The Role of Intestinal Goblet Cells in Immune Homeostasis and Inflammation
Our group identified that Goblet cells can form Goblet cell associated antigen passages (GAPs) which deliver luminal substances to the underlying immune system in the lamina propria. GAP formation is a dynamic process that is tightly regulated to appropriately guide intestinal immune responses. In the homeostatic state GAPs are critical for enforcing tolerance through the delivery of antigen and the imprinting of antigen presenting cells, which can induce the induction of new antigen specific T regulatory cells (Tregs) and can maintain pre-existing Tregs in the lamina propria. We are currently exploring a role for GAP inhibition as a mechanism to ‘arm’ the immune system to fight pathogens and how this process might go awry to potentiate inflammatory diseases.
Food Allergy and Oral Tolerance
Our lab is interested in identifying mechanisms that underlie tolerance to dietary antigens and commensal gut microbes and how this can be disrupted. These studies explore how the gut becomes the site facilitating and perpetuating inappropriate allergic responses to innocuous antigens from the diet and gut microbes and understanding how interactions between intestinal epithelial cells, immune cells, and the gut microbiota promote or prevent food allergic reactions.
Early Life Immune Microbial Interactions and Development of the Gut Immune System
The gut immune system and the gut microbiota co-develop in early life with each influencing the other. Multiple immune populations are uniquely imprinted in early life and early life perturbations of the development of the immune system can have durable effects leading to an increased incidence of disease later in life. Our lab is interested in identifying the mechanisms involved in imprinting and maintaining these unique populations with various mouse models and how the microbiota shapes these cells.

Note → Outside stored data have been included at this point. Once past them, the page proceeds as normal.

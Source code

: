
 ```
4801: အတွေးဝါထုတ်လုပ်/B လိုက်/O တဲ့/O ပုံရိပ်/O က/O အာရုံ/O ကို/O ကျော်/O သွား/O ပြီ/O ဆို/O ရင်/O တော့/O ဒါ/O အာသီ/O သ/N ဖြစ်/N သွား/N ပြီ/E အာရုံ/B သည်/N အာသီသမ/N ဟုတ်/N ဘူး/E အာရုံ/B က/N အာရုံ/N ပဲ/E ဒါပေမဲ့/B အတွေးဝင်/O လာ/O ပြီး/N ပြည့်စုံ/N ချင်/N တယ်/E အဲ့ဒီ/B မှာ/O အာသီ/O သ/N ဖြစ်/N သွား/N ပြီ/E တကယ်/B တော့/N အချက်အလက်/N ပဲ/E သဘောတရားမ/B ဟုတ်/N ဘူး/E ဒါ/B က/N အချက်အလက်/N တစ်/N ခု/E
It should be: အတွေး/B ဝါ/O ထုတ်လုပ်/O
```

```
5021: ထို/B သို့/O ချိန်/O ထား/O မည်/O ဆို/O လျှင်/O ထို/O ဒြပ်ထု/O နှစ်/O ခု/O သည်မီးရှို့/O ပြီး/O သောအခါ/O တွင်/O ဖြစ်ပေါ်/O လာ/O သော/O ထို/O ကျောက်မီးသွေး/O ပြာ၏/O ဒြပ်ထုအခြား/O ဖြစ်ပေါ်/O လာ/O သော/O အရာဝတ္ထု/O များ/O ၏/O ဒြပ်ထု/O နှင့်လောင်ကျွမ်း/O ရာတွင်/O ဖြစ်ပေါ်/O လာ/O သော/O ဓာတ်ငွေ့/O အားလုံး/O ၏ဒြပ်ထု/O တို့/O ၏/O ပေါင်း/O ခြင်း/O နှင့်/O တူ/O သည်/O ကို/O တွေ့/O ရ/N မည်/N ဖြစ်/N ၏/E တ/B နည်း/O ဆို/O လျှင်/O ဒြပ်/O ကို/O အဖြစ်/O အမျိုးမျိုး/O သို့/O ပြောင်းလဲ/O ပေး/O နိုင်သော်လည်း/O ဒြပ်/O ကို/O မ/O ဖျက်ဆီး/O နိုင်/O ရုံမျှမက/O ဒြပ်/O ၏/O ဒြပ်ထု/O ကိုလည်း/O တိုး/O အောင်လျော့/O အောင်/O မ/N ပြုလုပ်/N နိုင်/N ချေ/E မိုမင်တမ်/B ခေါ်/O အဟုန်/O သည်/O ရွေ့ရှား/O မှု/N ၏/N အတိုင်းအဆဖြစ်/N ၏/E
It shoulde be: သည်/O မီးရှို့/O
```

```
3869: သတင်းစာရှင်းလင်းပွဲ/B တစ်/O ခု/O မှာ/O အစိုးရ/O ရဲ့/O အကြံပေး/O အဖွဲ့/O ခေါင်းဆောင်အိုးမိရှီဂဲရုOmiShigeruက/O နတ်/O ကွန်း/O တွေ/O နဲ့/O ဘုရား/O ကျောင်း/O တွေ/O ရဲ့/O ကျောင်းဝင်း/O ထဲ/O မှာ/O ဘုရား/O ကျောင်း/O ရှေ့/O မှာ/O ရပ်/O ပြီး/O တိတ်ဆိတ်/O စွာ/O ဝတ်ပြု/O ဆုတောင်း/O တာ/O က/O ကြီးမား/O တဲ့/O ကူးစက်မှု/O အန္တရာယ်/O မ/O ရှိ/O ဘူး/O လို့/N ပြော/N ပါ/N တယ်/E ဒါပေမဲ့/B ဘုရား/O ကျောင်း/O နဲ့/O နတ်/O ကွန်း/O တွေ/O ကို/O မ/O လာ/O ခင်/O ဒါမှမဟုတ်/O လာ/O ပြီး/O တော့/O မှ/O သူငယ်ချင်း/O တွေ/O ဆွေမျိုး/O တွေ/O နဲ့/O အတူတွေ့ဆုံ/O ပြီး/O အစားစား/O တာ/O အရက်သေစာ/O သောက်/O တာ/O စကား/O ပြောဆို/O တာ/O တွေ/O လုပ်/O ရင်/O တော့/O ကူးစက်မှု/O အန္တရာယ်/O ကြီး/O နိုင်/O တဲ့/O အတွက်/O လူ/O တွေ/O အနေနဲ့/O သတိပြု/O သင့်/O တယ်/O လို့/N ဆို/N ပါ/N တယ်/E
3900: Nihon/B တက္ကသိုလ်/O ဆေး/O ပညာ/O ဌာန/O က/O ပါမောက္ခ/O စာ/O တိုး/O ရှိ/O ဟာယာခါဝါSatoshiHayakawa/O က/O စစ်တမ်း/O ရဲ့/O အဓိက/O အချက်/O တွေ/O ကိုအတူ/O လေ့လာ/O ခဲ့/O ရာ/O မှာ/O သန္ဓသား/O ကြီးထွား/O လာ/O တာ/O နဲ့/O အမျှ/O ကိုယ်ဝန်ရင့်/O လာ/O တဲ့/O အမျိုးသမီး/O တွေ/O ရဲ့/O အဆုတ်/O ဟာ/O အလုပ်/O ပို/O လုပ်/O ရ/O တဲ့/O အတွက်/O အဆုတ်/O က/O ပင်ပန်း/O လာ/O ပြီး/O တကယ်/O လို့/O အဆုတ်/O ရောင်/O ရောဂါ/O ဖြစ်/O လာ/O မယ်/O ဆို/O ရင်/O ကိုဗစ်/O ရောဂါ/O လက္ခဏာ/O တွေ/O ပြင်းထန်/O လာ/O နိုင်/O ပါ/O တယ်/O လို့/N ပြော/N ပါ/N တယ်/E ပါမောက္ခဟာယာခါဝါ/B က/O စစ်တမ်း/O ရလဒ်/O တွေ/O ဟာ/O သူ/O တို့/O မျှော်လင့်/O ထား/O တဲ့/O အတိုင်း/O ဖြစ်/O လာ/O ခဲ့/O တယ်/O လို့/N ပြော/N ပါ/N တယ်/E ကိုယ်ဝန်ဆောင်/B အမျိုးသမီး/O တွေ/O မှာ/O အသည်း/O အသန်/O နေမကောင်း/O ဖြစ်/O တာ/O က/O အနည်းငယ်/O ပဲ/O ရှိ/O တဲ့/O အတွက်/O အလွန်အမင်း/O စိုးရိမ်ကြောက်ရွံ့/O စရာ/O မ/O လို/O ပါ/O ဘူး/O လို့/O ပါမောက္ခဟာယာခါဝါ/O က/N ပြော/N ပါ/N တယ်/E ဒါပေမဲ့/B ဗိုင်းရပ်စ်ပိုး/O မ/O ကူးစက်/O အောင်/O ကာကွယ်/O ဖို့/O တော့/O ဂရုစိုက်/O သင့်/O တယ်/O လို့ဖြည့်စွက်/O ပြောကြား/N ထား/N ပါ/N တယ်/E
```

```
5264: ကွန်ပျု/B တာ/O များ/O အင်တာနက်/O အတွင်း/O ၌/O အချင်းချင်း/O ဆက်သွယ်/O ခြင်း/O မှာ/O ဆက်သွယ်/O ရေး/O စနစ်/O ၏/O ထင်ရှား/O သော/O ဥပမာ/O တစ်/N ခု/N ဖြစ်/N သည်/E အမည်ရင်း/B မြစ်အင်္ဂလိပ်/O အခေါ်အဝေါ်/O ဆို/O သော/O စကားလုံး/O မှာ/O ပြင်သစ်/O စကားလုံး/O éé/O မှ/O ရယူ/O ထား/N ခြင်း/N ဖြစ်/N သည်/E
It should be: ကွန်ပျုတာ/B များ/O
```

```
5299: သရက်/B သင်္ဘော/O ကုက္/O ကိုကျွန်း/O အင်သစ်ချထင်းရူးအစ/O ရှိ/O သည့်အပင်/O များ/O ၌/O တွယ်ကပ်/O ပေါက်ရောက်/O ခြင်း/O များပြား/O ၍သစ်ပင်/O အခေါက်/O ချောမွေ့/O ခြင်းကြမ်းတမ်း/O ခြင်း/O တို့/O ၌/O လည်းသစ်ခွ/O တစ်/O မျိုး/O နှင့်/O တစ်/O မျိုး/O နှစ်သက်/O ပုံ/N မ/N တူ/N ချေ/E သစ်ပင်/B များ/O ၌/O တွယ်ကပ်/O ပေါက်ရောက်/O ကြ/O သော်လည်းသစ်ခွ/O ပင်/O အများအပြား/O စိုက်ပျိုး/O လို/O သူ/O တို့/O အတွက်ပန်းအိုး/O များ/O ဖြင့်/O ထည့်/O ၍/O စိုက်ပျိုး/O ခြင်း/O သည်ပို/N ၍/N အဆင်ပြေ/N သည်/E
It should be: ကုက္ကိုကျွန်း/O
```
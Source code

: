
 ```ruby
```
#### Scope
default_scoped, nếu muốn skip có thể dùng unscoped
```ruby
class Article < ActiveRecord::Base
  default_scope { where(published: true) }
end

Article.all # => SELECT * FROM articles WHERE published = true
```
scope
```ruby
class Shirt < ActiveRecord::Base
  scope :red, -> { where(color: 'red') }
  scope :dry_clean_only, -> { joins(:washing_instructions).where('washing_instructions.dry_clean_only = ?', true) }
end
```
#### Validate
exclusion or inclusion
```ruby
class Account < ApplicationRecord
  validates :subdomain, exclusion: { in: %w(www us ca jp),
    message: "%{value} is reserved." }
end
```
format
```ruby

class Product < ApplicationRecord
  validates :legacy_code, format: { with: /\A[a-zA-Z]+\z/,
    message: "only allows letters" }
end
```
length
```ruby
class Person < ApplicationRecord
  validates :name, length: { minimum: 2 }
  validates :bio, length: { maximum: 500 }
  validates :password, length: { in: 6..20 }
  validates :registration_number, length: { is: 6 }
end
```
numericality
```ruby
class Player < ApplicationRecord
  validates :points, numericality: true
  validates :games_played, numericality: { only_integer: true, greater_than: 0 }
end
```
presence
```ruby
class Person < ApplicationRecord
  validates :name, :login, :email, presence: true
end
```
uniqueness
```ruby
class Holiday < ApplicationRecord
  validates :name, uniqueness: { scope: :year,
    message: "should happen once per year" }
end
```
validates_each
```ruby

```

Immune and Microbe Contributions to Development of the Enteric Nervous System
The Enteric Nervous System (ENS) is a central regulator of gut physiology. ENS development begins in utero and matures in the first few weeks of life. Recent observations have lead to the growing appreciation that the gut microbiota and immune system are significant contributors to ENS development in early life, and that disruption of these processes can have lasting effects on gut physiology. We are studying the effects of early life disruption of the gut microbiota by antibiotic regimens commonly used in the Neonatal Intensive Care Unit on ENS/immune development in hopes of identifying strategies to prevent and/or correct altered ENS development in pre-term infants.